Activity — The task calls for every line of the data to be retyped exactly.

::: Listed records :::

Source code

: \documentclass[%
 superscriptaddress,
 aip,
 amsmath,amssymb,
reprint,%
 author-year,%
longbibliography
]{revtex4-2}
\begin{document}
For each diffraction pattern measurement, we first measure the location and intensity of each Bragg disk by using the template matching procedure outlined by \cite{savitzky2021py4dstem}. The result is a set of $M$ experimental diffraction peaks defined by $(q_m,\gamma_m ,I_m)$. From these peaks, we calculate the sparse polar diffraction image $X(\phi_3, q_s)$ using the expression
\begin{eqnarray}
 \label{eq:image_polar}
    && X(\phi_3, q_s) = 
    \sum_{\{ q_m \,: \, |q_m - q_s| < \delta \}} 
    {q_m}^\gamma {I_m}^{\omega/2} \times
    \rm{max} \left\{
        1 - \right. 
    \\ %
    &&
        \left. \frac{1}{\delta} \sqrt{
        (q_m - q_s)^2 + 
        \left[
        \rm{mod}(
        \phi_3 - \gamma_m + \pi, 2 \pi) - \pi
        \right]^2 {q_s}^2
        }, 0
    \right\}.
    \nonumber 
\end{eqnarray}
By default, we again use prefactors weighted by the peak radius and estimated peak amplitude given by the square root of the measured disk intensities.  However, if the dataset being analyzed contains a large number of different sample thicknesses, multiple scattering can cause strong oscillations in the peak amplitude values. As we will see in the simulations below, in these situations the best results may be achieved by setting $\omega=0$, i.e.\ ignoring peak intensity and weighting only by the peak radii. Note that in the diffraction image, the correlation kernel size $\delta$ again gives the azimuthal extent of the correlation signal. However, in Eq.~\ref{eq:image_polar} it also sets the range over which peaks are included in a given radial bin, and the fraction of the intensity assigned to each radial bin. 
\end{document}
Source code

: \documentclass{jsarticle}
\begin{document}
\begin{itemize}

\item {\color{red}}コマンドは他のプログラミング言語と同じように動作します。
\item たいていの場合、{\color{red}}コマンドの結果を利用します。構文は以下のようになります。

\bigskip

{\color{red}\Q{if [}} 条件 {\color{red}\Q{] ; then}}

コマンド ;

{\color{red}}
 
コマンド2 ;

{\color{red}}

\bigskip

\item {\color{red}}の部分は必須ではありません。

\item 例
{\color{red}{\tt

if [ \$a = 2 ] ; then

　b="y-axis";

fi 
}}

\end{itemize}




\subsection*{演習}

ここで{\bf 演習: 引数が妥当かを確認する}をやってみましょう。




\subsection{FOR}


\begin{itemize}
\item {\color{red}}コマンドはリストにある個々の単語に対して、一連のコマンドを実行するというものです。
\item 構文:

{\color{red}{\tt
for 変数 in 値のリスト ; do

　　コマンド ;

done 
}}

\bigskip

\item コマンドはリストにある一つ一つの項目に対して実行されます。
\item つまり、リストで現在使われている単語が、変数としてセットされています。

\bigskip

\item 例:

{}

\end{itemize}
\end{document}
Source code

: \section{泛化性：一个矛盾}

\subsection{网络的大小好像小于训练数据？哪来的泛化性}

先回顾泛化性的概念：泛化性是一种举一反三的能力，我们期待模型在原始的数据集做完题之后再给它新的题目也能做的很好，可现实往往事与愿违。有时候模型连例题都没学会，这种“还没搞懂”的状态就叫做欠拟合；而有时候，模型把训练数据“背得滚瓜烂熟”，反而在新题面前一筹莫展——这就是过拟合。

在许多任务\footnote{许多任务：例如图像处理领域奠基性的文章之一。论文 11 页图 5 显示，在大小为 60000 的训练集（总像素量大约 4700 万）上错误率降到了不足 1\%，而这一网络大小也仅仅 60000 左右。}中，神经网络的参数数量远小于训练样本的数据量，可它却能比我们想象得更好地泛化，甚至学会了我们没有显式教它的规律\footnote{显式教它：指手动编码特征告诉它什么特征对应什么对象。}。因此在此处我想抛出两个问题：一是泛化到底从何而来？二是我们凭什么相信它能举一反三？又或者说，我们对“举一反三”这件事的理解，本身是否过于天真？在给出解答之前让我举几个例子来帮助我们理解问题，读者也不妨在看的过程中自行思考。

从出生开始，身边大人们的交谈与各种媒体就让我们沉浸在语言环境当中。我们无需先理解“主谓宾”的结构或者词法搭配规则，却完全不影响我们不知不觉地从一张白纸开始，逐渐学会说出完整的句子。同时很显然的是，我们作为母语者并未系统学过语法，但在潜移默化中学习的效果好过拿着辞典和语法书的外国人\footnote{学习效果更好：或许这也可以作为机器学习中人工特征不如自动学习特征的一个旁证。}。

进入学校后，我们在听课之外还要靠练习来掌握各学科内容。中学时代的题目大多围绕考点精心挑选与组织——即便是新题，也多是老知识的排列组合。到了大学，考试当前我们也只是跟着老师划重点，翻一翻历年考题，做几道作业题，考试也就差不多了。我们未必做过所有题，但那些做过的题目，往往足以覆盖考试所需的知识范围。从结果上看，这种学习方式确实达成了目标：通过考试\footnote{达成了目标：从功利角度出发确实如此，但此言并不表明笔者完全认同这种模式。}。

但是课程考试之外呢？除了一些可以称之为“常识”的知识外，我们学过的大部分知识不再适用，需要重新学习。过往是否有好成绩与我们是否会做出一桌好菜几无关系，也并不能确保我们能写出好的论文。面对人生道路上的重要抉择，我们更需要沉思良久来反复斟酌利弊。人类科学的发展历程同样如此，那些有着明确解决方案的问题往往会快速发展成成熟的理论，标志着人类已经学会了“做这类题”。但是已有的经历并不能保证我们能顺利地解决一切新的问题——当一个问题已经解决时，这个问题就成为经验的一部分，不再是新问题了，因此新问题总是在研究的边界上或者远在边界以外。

:::

Answer to this problem —
Source code

: \documentclass[%
 superscriptaddress,
 aip,
 amsmath,amssymb,
reprint,%
 author-year,%
longbibliography
]{revtex4-2}
\begin{document}
For each diffraction pattern measurement, we first measure the location and intensity of each Bragg disk by using the template matching procedure outlined by \cite{savitzky2021py4dstem}. The result is a set of $M$ experimental diffraction peaks defined by $(q_m,\gamma_m ,I_m)$. From these peaks, we calculate the sparse polar diffraction image $X(\phi_3, q_s)$ using the expression
\begin{eqnarray}
 \label{eq:image_polar}
    && X(\phi_3, q_s) = 
    \sum_{\{ q_m \,: \, |q_m - q_s| < \delta \}} 
    {q_m}^\gamma {I_m}^{\omega/2} \times
    \rm{max} \left\{
        1 - \right. 
    \\ %
    &&
        \left. \frac{1}{\delta} \sqrt{
        (q_m - q_s)^2 + 
        \left[
        \rm{mod}(
        \phi_3 - \gamma_m + \pi, 2 \pi) - \pi
        \right]^2 {q_s}^2
        }, 0
    \right\}.
    \nonumber 
\end{eqnarray}
By default, we again use prefactors weighted by the peak radius and estimated peak amplitude given by the square root of the measured disk intensities.  However, if the dataset being analyzed contains a large number of different sample thicknesses, multiple scattering can cause strong oscillations in the peak amplitude values. As we will see in the simulations below, in these situations the best results may be achieved by setting $\omega=0$, i.e.\ ignoring peak intensity and weighting only by the peak radii. Note that in the diffraction image, the correlation kernel size $\delta$ again gives the azimuthal extent of the correlation signal. However, in Eq.~\ref{eq:image_polar} it also sets the range over which peaks are included in a given radial bin, and the fraction of the intensity assigned to each radial bin. 
\end{document}
Source code

: \documentclass{jsarticle}
\begin{document}
\begin{itemize}

\item {\color{red}}コマンドは他のプログラミング言語と同じように動作します。
\item たいていの場合、{\color{red}}コマンドの結果を利用します。構文は以下のようになります。

\bigskip

{\color{red}\Q{if [}} 条件 {\color{red}\Q{] ; then}}

コマンド ;

{\color{red}}
 
コマンド2 ;

{\color{red}}

\bigskip

\item {\color{red}}の部分は必須ではありません。

\item 例
{\color{red}{\tt

if [ \$a = 2 ] ; then

　b="y-axis";

fi 
}}

\end{itemize}




\subsection*{演習}

ここで{\bf 演習: 引数が妥当かを確認する}をやってみましょう。




\subsection{FOR}


\begin{itemize}
\item {\color{red}}コマンドはリストにある個々の単語に対して、一連のコマンドを実行するというものです。
\item 構文:

{\color{red}{\tt
for 変数 in 値のリスト ; do

　　コマンド ;

done 
}}

\bigskip

\item コマンドはリストにある一つ一つの項目に対して実行されます。
\item つまり、リストで現在使われている単語が、変数としてセットされています。

\bigskip

\item 例:

{}

\end{itemize}
\end{document}
Source code

: \section{泛化性：一个矛盾}

\subsection{网络的大小好像小于训练数据？哪来的泛化性}

先回顾泛化性的概念：泛化性是一种举一反三的能力，我们期待模型在原始的数据集做完题之后再给它新的题目也能做的很好，可现实往往事与愿违。有时候模型连例题都没学会，这种“还没搞懂”的状态就叫做欠拟合；而有时候，模型把训练数据“背得滚瓜烂熟”，反而在新题面前一筹莫展——这就是过拟合。

在许多任务\footnote{许多任务：例如图像处理领域奠基性的文章之一。论文 11 页图 5 显示，在大小为 60000 的训练集（总像素量大约 4700 万）上错误率降到了不足 1\%，而这一网络大小也仅仅 60000 左右。}中，神经网络的参数数量远小于训练样本的数据量，可它却能比我们想象得更好地泛化，甚至学会了我们没有显式教它的规律\footnote{显式教它：指手动编码特征告诉它什么特征对应什么对象。}。因此在此处我想抛出两个问题：一是泛化到底从何而来？二是我们凭什么相信它能举一反三？又或者说，我们对“举一反三”这件事的理解，本身是否过于天真？在给出解答之前让我举几个例子来帮助我们理解问题，读者也不妨在看的过程中自行思考。

从出生开始，身边大人们的交谈与各种媒体就让我们沉浸在语言环境当中。我们无需先理解“主谓宾”的结构或者词法搭配规则，却完全不影响我们不知不觉地从一张白纸开始，逐渐学会说出完整的句子。同时很显然的是，我们作为母语者并未系统学过语法，但在潜移默化中学习的效果好过拿着辞典和语法书的外国人\footnote{学习效果更好：或许这也可以作为机器学习中人工特征不如自动学习特征的一个旁证。}。

进入学校后，我们在听课之外还要靠练习来掌握各学科内容。中学时代的题目大多围绕考点精心挑选与组织——即便是新题，也多是老知识的排列组合。到了大学，考试当前我们也只是跟着老师划重点，翻一翻历年考题，做几道作业题，考试也就差不多了。我们未必做过所有题，但那些做过的题目，往往足以覆盖考试所需的知识范围。从结果上看，这种学习方式确实达成了目标：通过考试\footnote{达成了目标：从功利角度出发确实如此，但此言并不表明笔者完全认同这种模式。}。

但是课程考试之外呢？除了一些可以称之为“常识”的知识外，我们学过的大部分知识不再适用，需要重新学习。过往是否有好成绩与我们是否会做出一桌好菜几无关系，也并不能确保我们能写出好的论文。面对人生道路上的重要抉择，我们更需要沉思良久来反复斟酌利弊。人类科学的发展历程同样如此，那些有着明确解决方案的问题往往会快速发展成成熟的理论，标志着人类已经学会了“做这类题”。但是已有的经历并不能保证我们能顺利地解决一切新的问题——当一个问题已经解决时，这个问题就成为经验的一部分，不再是新问题了，因此新问题总是在研究的边界上或者远在边界以外。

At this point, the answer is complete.